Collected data
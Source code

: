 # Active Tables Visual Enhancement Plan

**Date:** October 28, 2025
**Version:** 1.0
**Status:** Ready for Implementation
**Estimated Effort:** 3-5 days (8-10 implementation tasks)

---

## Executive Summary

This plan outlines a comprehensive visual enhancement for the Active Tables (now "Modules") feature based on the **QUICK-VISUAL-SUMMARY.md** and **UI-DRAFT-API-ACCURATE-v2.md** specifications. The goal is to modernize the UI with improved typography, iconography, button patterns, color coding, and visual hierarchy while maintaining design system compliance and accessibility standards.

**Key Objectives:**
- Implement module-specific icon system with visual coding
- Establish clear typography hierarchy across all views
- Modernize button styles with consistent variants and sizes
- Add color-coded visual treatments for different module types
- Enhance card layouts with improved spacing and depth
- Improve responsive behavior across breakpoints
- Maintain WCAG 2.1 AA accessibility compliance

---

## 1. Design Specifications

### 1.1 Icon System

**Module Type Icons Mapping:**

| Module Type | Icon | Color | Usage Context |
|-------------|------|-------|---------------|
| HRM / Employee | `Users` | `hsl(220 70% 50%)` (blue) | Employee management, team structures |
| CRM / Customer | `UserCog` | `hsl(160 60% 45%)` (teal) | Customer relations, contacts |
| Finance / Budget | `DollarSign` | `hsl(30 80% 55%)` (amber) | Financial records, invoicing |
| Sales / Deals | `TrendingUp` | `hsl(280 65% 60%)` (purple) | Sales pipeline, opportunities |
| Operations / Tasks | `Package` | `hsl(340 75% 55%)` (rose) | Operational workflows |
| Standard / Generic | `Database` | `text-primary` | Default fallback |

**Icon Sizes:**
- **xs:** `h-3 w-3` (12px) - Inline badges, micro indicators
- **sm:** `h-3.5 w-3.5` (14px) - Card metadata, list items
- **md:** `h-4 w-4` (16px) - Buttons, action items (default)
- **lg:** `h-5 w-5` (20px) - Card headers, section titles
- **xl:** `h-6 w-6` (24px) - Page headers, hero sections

--

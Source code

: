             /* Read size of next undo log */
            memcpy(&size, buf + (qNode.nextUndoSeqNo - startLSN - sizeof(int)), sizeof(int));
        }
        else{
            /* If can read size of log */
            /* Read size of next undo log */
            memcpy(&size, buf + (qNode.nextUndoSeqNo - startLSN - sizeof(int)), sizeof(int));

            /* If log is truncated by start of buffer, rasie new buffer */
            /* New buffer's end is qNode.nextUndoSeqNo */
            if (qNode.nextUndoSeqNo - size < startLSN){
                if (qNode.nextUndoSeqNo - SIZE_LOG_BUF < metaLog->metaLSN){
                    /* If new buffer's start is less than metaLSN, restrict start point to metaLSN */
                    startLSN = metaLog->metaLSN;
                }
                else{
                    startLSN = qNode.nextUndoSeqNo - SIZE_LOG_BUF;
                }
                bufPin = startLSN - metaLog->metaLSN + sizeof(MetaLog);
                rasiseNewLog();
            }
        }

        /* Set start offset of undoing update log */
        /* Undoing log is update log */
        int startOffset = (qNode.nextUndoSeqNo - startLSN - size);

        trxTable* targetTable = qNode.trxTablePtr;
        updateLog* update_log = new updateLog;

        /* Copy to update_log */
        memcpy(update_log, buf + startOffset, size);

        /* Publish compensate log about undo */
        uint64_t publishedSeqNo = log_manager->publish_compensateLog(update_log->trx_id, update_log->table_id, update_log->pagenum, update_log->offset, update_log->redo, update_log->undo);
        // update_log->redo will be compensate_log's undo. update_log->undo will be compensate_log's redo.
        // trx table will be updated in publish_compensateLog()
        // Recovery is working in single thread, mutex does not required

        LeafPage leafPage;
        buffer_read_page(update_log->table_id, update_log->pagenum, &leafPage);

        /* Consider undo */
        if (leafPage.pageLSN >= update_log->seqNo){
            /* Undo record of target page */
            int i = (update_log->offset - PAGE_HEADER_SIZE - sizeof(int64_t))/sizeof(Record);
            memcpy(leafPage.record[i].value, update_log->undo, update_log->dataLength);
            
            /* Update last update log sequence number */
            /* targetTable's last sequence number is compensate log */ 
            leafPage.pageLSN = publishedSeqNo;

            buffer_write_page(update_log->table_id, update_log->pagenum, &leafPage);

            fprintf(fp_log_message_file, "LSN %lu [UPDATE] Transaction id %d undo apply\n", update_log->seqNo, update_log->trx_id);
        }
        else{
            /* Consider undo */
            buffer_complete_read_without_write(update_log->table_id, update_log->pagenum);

YOUR TASK
In the entries above, find the line holding "action items (default)" and the line holding "headers, hero sections"; print both of them and every line between, exactly, and nothing else.

SOLUTION TO THE EXERCISE
- **md:** `h-4 w-4` (16px) - Buttons, action items (default)
- **lg:** `h-5 w-5` (20px) - Card headers, section titles
- **xl:** `h-6 w-6` (24px) - Page headers, hero sections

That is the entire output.